* _Information supplied_
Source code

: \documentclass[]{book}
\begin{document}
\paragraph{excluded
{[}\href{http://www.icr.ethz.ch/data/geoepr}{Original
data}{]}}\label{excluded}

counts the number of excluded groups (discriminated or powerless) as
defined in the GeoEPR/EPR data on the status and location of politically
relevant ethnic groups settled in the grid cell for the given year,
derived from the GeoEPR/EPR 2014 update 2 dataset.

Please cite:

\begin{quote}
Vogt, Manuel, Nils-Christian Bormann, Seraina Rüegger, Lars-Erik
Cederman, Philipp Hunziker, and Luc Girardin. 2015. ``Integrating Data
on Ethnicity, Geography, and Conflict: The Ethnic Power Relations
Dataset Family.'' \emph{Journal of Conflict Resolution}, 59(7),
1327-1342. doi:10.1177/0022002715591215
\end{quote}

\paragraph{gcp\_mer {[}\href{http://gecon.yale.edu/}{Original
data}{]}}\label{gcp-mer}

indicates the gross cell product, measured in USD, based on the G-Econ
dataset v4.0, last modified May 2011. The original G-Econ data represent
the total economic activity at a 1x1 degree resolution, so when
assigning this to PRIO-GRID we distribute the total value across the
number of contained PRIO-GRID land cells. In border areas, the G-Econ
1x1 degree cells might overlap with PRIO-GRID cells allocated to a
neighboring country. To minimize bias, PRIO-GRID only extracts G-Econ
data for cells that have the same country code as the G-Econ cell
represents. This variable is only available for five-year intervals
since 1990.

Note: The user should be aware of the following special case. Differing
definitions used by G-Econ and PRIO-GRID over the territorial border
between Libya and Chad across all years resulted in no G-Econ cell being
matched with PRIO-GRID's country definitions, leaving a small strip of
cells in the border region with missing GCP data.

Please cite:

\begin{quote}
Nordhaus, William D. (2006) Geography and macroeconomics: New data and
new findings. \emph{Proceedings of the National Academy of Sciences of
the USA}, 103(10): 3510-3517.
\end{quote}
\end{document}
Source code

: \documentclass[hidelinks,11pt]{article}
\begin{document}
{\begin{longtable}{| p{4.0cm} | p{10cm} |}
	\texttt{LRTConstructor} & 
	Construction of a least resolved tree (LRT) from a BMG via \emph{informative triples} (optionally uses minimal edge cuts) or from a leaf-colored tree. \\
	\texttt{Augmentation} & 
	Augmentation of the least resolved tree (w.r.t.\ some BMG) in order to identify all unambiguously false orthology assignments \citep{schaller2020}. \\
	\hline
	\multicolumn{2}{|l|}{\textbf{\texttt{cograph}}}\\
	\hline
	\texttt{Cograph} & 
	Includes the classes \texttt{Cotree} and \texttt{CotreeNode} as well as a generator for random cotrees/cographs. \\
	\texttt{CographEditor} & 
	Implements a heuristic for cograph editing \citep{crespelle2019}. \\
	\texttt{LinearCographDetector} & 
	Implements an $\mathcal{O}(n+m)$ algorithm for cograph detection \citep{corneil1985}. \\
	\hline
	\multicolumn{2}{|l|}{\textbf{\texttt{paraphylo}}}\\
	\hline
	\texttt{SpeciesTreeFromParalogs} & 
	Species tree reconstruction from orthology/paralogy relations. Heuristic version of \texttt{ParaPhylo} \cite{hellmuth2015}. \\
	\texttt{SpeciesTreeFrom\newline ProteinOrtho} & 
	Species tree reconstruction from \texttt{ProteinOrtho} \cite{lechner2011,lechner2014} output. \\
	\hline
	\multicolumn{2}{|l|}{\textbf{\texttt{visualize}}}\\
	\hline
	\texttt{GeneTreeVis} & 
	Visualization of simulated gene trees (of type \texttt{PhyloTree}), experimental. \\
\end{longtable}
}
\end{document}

* _Prompt_
All the lines above should appear again in the answer, exactly as written.

* _Response_
Source code

: \documentclass[]{book}
\begin{document}
\paragraph{excluded
{[}\href{http://www.icr.ethz.ch/data/geoepr}{Original
data}{]}}\label{excluded}

counts the number of excluded groups (discriminated or powerless) as
defined in the GeoEPR/EPR data on the status and location of politically
relevant ethnic groups settled in the grid cell for the given year,
derived from the GeoEPR/EPR 2014 update 2 dataset.

Please cite:

\begin{quote}
Vogt, Manuel, Nils-Christian Bormann, Seraina Rüegger, Lars-Erik
Cederman, Philipp Hunziker, and Luc Girardin. 2015. ``Integrating Data
on Ethnicity, Geography, and Conflict: The Ethnic Power Relations
Dataset Family.'' \emph{Journal of Conflict Resolution}, 59(7),
1327-1342. doi:10.1177/0022002715591215
\end{quote}

\paragraph{gcp\_mer {[}\href{http://gecon.yale.edu/}{Original
data}{]}}\label{gcp-mer}

indicates the gross cell product, measured in USD, based on the G-Econ
dataset v4.0, last modified May 2011. The original G-Econ data represent
the total economic activity at a 1x1 degree resolution, so when
assigning this to PRIO-GRID we distribute the total value across the
number of contained PRIO-GRID land cells. In border areas, the G-Econ
1x1 degree cells might overlap with PRIO-GRID cells allocated to a
neighboring country. To minimize bias, PRIO-GRID only extracts G-Econ
data for cells that have the same country code as the G-Econ cell
represents. This variable is only available for five-year intervals
since 1990.

Note: The user should be aware of the following special case. Differing
definitions used by G-Econ and PRIO-GRID over the territorial border
between Libya and Chad across all years resulted in no G-Econ cell being
matched with PRIO-GRID's country definitions, leaving a small strip of
cells in the border region with missing GCP data.

Please cite:

\begin{quote}
Nordhaus, William D. (2006) Geography and macroeconomics: New data and
new findings. \emph{Proceedings of the National Academy of Sciences of
the USA}, 103(10): 3510-3517.
\end{quote}
\end{document}
Source code

: \documentclass[hidelinks,11pt]{article}
\begin{document}
{\begin{longtable}{| p{4.0cm} | p{10cm} |}
	\texttt{LRTConstructor} & 
	Construction of a least resolved tree (LRT) from a BMG via \emph{informative triples} (optionally uses minimal edge cuts) or from a leaf-colored tree. \\
	\texttt{Augmentation} & 
	Augmentation of the least resolved tree (w.r.t.\ some BMG) in order to identify all unambiguously false orthology assignments \citep{schaller2020}. \\
	\hline
	\multicolumn{2}{|l|}{\textbf{\texttt{cograph}}}\\
	\hline
	\texttt{Cograph} & 
	Includes the classes \texttt{Cotree} and \texttt{CotreeNode} as well as a generator for random cotrees/cographs. \\
	\texttt{CographEditor} & 
	Implements a heuristic for cograph editing \citep{crespelle2019}. \\
	\texttt{LinearCographDetector} & 
	Implements an $\mathcal{O}(n+m)$ algorithm for cograph detection \citep{corneil1985}. \\
	\hline
	\multicolumn{2}{|l|}{\textbf{\texttt{paraphylo}}}\\
	\hline
	\texttt{SpeciesTreeFromParalogs} & 
	Species tree reconstruction from orthology/paralogy relations. Heuristic version of \texttt{ParaPhylo} \cite{hellmuth2015}. \\
	\texttt{SpeciesTreeFrom\newline ProteinOrtho} & 
	Species tree reconstruction from \texttt{ProteinOrtho} \cite{lechner2011,lechner2014} output. \\
	\hline
	\multicolumn{2}{|l|}{\textbf{\texttt{visualize}}}\\
	\hline
	\texttt{GeneTreeVis} & 
	Visualization of simulated gene trees (of type \texttt{PhyloTree}), experimental. \\
\end{longtable}
}
\end{document}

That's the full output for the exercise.